START DATA SECTION

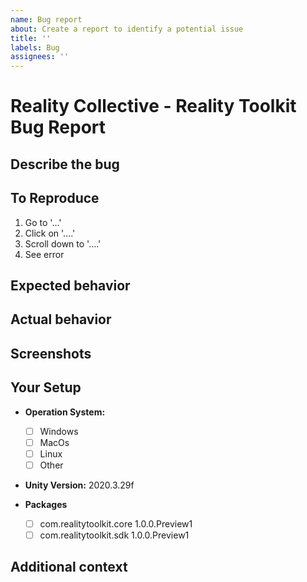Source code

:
 ```yaml
---
name: Bug report
about: Create a report to identify a potential issue
title: ''
labels: Bug
assignees: ''
---
```


# Reality Collective - Reality Toolkit Bug Report

## Describe the bug
<!-- Please provide a clear and concise description of what the bug is. -->

## To Reproduce
<!-- Include Steps to reproduce the behavior: -->

1. Go to '...'
2. Click on '....'
3. Scroll down to '....'
4. See error

## Expected behavior
<!--  A clear and concise description of what you expected to happen. -->

## Actual behavior
<!-- What is actually happening -->

## Screenshots
<!-- If applicable, add screenshots to help explain your problem. -->

## Your Setup
<!-- please complete any/all the following information. -->

- **Operation System:**
    - [ ] Windows
    - [ ] MacOs
    - [ ] Linux
    - [ ] Other <!-- Please Specify Platform -->
    
- **Unity Version:** <!-- Please Specify Version --> 
2020.3.29f

- **Packages**
    - [ ] com.realitytoolkit.core 1.0.0.Preview1 <!-- Please Specify Version or commit sha -->
    - [ ] com.realitytoolkit.sdk 1.0.0.Preview1 <!-- Please Specify Version or commit sha -->
    <!-- - [ ] com.realitytoolkit.other 1.0.0 -->

## Additional context
<!--  Add any other context about the problem here. -->
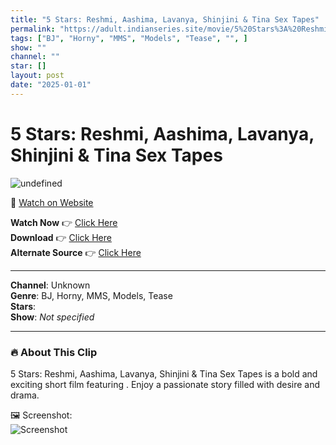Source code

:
 ```yaml
---
title: "5 Stars: Reshmi, Aashima, Lavanya, Shinjini & Tina Sex Tapes"
permalink: "https://adult.indianseries.site/movie/5%20Stars%3A%20Reshmi%2C%20Aashima%2C%20Lavanya%2C%20Shinjini%20%26%20Tina%20Sex%20Tapes"
tags: ["BJ", "Horny", "MMS", "Models", "Tease", "", ]
show: ""
channel: ""
star: []
layout: post
date: "2025-01-01"
---
```


# 5 Stars: Reshmi, Aashima, Lavanya, Shinjini & Tina Sex Tapes

![undefined](https://desisins.com/wp-content/uploads/2024/08/5-Stars-Reshmi-Shinjini-Lavanya-Tina-Aashima-MMS-DesiSins.com_cleanup.jpg)

🔗 [Watch on Website](https://adult.indianseries.site/movie/5%20Stars%3A%20Reshmi%2C%20Aashima%2C%20Lavanya%2C%20Shinjini%20%26%20Tina%20Sex%20Tapes)

**Watch Now** 👉 [Click Here](https://adult.indianseries.site/movie/5%20Stars%3A%20Reshmi%2C%20Aashima%2C%20Lavanya%2C%20Shinjini%20%26%20Tina%20Sex%20Tapes)  
**Download** 👉 [Click Here](https://adult.indianseries.site/movie/5%20Stars%3A%20Reshmi%2C%20Aashima%2C%20Lavanya%2C%20Shinjini%20%26%20Tina%20Sex%20Tapes)  
**Alternate Source** 👉 [Click Here](https://adult.indianseries.site/movie/5%20Stars%3A%20Reshmi%2C%20Aashima%2C%20Lavanya%2C%20Shinjini%20%26%20Tina%20Sex%20Tapes)

---

**Channel**: Unknown  
**Genre**: BJ, Horny, MMS, Models, Tease  
**Stars**:   
**Show**: *Not specified*

---

### 🔥 About This Clip

5 Stars: Reshmi, Aashima, Lavanya, Shinjini & Tina Sex Tapes is a bold and exciting short film featuring . Enjoy a passionate story filled with desire and drama.
 
🖼️ Screenshot:  
![Screenshot](https://desisins.com/wp-content/uploads/2024/08/5-Stars-Reshmi-Shinjini-Lavanya-Tina-Aashima-MMS-DesiSins.com_cleanup.jpg)
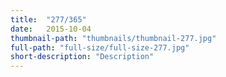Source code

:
 ```yaml
---
title:  "277/365"
date:   2015-10-04
thumbnail-path: "thumbnails/thumbnail-277.jpg"
full-path: "full-size/full-size-277.jpg"
short-description: "Description"
---
```

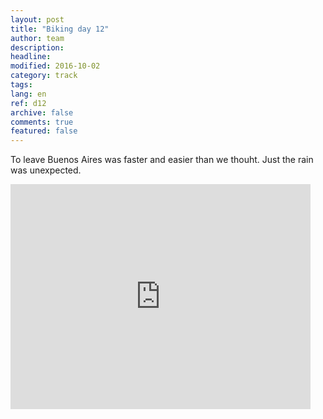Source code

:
 ```yaml
---
layout: post
title: "Biking day 12"
author: team
description: 
headline: 
modified: 2016-10-02
category: track
tags: 
lang: en
ref: d12
archive: false
comments: true
featured: false
---
```


To leave Buenos Aires was faster and easier than we thouht. Just the rain was unexpected. 

<iframe width="480" height="360" src="http://track-kit.net/maps_s3/?v=embed&track=230346.gpx" frameborder="0" allowfullscreen></iframe>




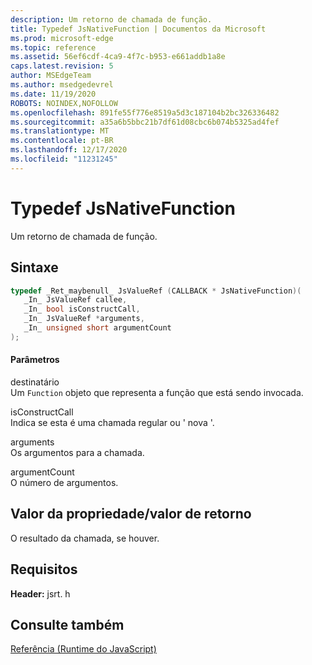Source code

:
 ```yaml
---
description: Um retorno de chamada de função.
title: Typedef JsNativeFunction | Documentos da Microsoft
ms.prod: microsoft-edge
ms.topic: reference
ms.assetid: 56ef6cdf-4ca9-4f7c-b953-e661addb1a8e
caps.latest.revision: 5
author: MSEdgeTeam
ms.author: msedgedevrel
ms.date: 11/19/2020
ROBOTS: NOINDEX,NOFOLLOW
ms.openlocfilehash: 891fe55f776e8519a5d3c187104b2bc326336482
ms.sourcegitcommit: a35a6b5bbc21b7df61d08cbc6b074b5325ad4fef
ms.translationtype: MT
ms.contentlocale: pt-BR
ms.lasthandoff: 12/17/2020
ms.locfileid: "11231245"
---
```

# Typedef JsNativeFunction 

Um retorno de chamada de função.  
  
## Sintaxe  
  
```cpp  
typedef _Ret_maybenull_ JsValueRef (CALLBACK * JsNativeFunction)(  
   _In_ JsValueRef callee,  
   _In_ bool isConstructCall,  
   _In_ JsValueRef *arguments,  
   _In_ unsigned short argumentCount  
);  
```  
  
#### Parâmetros  
 destinatário  
 Um `Function` objeto que representa a função que está sendo invocada.  
  
 isConstructCall  
 Indica se esta é uma chamada regular ou ' nova '.  
  
 arguments  
 Os argumentos para a chamada.  
  
 argumentCount  
 O número de argumentos.  
  
## Valor da propriedade/valor de retorno  
 O resultado da chamada, se houver.  
  
## Requisitos  
 **Header:** jsrt. h  
  
## Consulte também  
 [Referência (Runtime do JavaScript)](../chakra-hosting/reference-javascript-runtime.md)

END DATA SECTION

— PROBLEM TO WORK ON —
From the records above, copy exactly the lines starting at the one with "<!-- If applicable, add" and ending at the one with "# 5 Stars: Reshmi, Aashima, Lavanya, Shinjini", and no others. Pictures stay out.

— TASK SOLUTION —
<!-- If applicable, add screenshots to help explain your problem. -->

## Your Setup
<!-- please complete any/all the following information. -->

- **Operation System:**
    - [ ] Windows
    - [ ] MacOs
    - [ ] Linux
    - [ ] Other <!-- Please Specify Platform -->
    
- **Unity Version:** <!-- Please Specify Version --> 
2020.3.29f

- **Packages**
    - [ ] com.realitytoolkit.core 1.0.0.Preview1 <!-- Please Specify Version or commit sha -->
    - [ ] com.realitytoolkit.sdk 1.0.0.Preview1 <!-- Please Specify Version or commit sha -->
    <!-- - [ ] com.realitytoolkit.other 1.0.0 -->

## Additional context
<!--  Add any other context about the problem here. -->
Source code

:
 ```yaml
---
title: "5 Stars: Reshmi, Aashima, Lavanya, Shinjini & Tina Sex Tapes"
permalink: "https://adult.indianseries.site/movie/5%20Stars%3A%20Reshmi%2C%20Aashima%2C%20Lavanya%2C%20Shinjini%20%26%20Tina%20Sex%20Tapes"
tags: ["BJ", "Horny", "MMS", "Models", "Tease", "", ]
show: ""
channel: ""
star: []
layout: post
date: "2025-01-01"
---
```


# 5 Stars: Reshmi, Aashima, Lavanya, Shinjini & Tina Sex Tapes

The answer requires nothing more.